As I tried to figure out the GPS system in our rented car, Jody turned into what appeared to be an industrial district. Two men in hard-hats were leaving a building. One seemed to be heading for the parking lot on the opposite side of the street. With a mighty swerve, we screeched up to the sidewalk just before the man could step down. I reached out to lower my window and ask for directions – and accidentally hit the lock. Click! All four locks shot down. I tried the window again. It didn't move. "I'll get it!" said Jody, determinedly hitting a button on his side of the car. The windows did not budge. Nor did the startled man we had hoped would rescue us.

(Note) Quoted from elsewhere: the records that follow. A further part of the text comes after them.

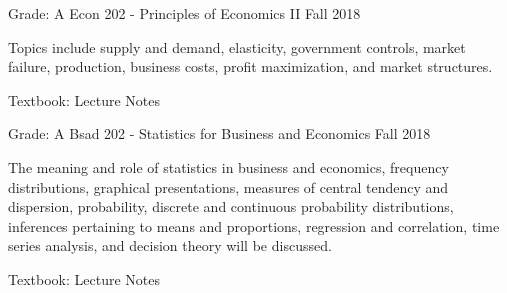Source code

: 
\begin{cventries}
  \cventry
  {Grade: A} %
  {Econ 202 - Principles of Economics II} %
  {} %
  {Fall 2018} %
  {
    \begin{cvitems} %
    \item {Topics include supply and demand, elasticity, government controls, market failure, production, business costs, profit maximization, and market structures. }
    \item {Textbook: Lecture Notes}
    \end{cvitems}
  }

  \cventry
  {Grade: A} %
  {Bsad 202 - Statistics for Business and Economics} %
  {} %
  {Fall 2018} %
  {
    \begin{cvitems} %
    \item {The meaning and role of statistics in business and economics, frequency distributions, graphical presentations, measures of central tendency and dispersion, probability, discrete and continuous probability distributions, inferences pertaining to means and proportions, regression and correlation, time series analysis, and decision theory will be discussed.}
    \item {Textbook: Lecture Notes}
    \end{cvitems}
  }

\end{cventries}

I glanced at Jody and realized the button he was punching was the child window lock. At that, we both collapsed in laughter, Hard Hat man began inching away from our car, and we decided that the better part of wisdom was to beat a hasty exit.

If you ever hear a Denver factory worker tell of the day he narrowly escaped two lunatics in a rental car, please tell him we're sorry.

In the absence of drugstores, we settled for a Family Dollar store; no phone chargers, but I got some hose for the next day. "I'll try again tomorrow," I thought.

The next day once more failed to yield a drugstore. A friend at the conference had the same type of phone as mine, and offered to charge it for me. Score one for me. That night, as we drove the streets of Denver trying to find a restaurant we'd been recommended, we passed drugstores. And phone stores. And electronics stores. Phone chargers galore were in reach, but I no longer needed them - so instead, we accidentally entered the on-ramp to a freeway, during rush hour, and found it impossible to get back off for several miles. When we finally did exit, we found ourselves at the county jail. Score another one for Murph.

After the conference ended, Jody stayed at his sister's a little longer and I took off for the airport. Security was relatively quick. I found some lunch, settled into a chair in the waiting lounge and congratulated myself on how smoothly things were going. Spotting a man from the conference, I waved and called, "Hi Michael!" No response. He was busy talking to the woman beside him – and she wasn't the one he'd introduced as his wife at the conference. I quit waving. 


A little later, as I wandered the lounge, I saw them coming toward me. "Oh well," I thought, "None of my business who he's with," and I made my smile warmer and my wave even more direct. The man turned. It wasn't Michael after all. His wife caught sight of my enthusiastic hello and turned a scowl on the hapless man.

Beating another hasty retreat, I took refuge in the ladies' room.

If you happen to hear a man who looks like Michael tell of the overly friendly stranger who got him in hot water with his wife at the Denver airport, please tell him I'm sorry and that it's really not my fault. 


It's just that I'm stuck in Murphy's cross-hairs.